Consistency is trickier. In a perfect world, every system you build would be able to meet the Consistency requirement of an ACID-type transactional system. In other words, you could at any point choose to begin tracking your system state, and if something went wrong, perfectly undo the sequence of operations that it took to get there. If you could make that guarantee, you could eliminate the concerns of the Pragmatic Programmer since you could say, "It doesn't matter if I let things continue after an error, because I know I've rolled back to the state before I started to do the thing that failed". This is unrealistic for several reasons. First, many operations have no good notion of undo. Second, you would likely have to graft a very sophisticated set of nested transactions onto your system, imposing a massive overhead in performance, and possibly code complexity. Third, fail or don't fail is not really a valid outcome for most systems. For instance, you couldn't build a browser where the system either successfully rendered the entire page, or refused to render anything. Graceful degradation in the face of invalid inputs is also desirable, even if it opens up the possibility of leaving things in an inconsistent state.
Finally, there is the issue of longevity. Crashing is simply not an option for some systems. I have built servers for which "it got an error and exited" is not a valid outcome, and in general, no one wants their applications crashing all the time, even for semi-valid reasons of prevention of data corruption.
So are there any good rules for when to crash? Crashing seems like the right option under the following three conditions:
- The problem is fatal - Set the bar high. Crashing should equal program panic, not program annoyed or program concerned.
- A human must take some action to correct the problem - It can be hard to know when this is necessarily true, but if the condition encountered does not appear to be programmatically addressable, and it is fatal, crashing makes sense.

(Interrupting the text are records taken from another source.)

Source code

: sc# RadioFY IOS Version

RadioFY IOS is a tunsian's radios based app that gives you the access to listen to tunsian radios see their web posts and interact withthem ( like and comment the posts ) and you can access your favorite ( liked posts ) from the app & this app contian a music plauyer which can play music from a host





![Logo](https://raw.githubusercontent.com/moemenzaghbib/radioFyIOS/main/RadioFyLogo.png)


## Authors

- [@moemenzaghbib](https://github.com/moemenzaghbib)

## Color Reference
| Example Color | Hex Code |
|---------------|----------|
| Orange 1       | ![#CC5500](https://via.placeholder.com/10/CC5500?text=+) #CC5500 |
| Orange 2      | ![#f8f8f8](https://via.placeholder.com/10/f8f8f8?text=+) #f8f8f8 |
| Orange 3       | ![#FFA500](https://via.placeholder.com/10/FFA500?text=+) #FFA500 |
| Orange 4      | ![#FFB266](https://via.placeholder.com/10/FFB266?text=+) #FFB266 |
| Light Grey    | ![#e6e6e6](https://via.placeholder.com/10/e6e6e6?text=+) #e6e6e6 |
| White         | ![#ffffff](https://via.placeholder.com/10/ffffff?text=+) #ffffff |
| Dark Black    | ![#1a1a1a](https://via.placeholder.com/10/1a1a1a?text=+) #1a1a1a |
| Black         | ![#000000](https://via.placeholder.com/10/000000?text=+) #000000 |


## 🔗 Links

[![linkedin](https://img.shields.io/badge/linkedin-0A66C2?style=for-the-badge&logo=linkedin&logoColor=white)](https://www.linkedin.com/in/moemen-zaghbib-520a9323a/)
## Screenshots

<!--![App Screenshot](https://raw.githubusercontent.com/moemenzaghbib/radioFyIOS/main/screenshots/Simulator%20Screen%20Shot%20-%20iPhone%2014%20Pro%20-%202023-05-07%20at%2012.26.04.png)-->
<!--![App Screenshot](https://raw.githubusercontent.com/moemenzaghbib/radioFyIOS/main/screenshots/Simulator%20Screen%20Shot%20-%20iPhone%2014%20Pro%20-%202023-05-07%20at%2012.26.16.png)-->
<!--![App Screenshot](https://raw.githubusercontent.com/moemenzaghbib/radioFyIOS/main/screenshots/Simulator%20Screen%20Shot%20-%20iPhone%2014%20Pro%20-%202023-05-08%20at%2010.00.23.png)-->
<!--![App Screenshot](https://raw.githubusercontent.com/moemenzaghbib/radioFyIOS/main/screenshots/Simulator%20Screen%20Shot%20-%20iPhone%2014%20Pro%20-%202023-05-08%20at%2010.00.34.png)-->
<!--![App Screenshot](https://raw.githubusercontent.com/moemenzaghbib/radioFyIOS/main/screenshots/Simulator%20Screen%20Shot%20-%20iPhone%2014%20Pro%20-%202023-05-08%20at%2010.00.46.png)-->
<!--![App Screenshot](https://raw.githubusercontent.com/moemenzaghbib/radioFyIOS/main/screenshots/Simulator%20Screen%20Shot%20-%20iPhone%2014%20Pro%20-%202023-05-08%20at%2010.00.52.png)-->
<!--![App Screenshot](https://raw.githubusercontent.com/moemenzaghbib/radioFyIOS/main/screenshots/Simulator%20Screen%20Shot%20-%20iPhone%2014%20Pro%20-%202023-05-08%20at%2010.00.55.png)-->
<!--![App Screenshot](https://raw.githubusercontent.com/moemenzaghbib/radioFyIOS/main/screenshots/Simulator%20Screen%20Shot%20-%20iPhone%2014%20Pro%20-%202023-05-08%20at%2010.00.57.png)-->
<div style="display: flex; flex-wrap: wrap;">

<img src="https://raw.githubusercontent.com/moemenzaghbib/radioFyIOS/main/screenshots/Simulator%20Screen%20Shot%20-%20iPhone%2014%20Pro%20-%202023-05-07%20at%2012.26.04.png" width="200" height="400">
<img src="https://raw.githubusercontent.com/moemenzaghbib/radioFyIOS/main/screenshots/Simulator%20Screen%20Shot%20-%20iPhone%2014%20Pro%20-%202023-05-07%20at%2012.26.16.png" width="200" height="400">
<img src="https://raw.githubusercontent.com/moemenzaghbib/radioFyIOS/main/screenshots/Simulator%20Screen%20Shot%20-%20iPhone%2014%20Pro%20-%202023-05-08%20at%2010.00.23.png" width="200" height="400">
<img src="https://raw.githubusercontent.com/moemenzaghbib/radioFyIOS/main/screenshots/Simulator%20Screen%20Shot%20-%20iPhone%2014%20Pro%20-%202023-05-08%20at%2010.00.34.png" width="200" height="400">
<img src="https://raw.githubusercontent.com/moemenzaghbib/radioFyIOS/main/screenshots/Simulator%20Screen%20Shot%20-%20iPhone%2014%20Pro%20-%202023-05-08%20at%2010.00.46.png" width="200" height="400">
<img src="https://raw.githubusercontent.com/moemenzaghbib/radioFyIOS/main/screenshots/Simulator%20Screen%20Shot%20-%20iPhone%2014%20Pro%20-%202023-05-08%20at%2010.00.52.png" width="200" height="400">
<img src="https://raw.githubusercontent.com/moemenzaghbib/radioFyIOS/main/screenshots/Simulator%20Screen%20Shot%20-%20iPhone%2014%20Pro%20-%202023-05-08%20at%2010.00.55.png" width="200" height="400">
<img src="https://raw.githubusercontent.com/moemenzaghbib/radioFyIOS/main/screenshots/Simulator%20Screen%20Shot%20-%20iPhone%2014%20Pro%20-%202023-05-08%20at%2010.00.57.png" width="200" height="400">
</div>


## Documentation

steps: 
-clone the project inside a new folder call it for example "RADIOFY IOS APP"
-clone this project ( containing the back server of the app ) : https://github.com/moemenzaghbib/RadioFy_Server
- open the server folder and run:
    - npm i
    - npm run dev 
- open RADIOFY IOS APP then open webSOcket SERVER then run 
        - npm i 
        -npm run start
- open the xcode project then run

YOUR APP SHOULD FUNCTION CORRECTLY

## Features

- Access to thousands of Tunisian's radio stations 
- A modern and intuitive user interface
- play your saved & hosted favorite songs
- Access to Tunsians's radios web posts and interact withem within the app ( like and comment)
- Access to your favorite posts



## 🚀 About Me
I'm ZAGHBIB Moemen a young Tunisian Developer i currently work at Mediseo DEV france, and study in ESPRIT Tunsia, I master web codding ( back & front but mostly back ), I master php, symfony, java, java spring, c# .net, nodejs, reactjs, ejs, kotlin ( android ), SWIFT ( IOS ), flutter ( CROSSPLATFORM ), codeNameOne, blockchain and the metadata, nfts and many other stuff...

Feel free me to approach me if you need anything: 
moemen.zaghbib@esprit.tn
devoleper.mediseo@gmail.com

For instance, many systems require configuration files to exist, be well-formatted, and exist in certain places on disk. If they do not exist, it's often better to crash than to try to come up with sensible defaults, which often just serves to confuse the user who can't understand why their configuration is being "ignored" when they put it in the wrong place.
- Rollback is impossible or meaningless - If the application's best effort to contain the damage has failed, or the extent of the problem is totally unknown, or rolling back would mean rolling back to essentially nothing, and it meets the above conditions, it's time to crash.
So does the Word 2007 crash meet these criteria?
- Fatal? Sort of. The malformed doc means that Word's only raison d'etre, to load a document for display and editing is impossible.
- Human-addressable? Yes, this one it clearly meets. Word can't possible know what the "intent" of the document was in order to repair it programmatically.
- Rollback Failure? No, in this case there is a clear rollback position which is to restore the application to the state it was in before the load was attempted. Taking the whole application down in this situation is overkill, to put it mildly.
So in my opinion, the Word 2007 crashes fail to meet the necessary standard. Ultimately, the problem with crashing has to do with intent. It seems fairly clear that the Microsoft rep is claiming that the behavior was something they put in intentionally, when in fact it was very likely totally unexpected. If you are going to adopt a crash-sometimes-ok policy, you need to make sure you only crash under the right conditions and not because you simply failed to build a robust system.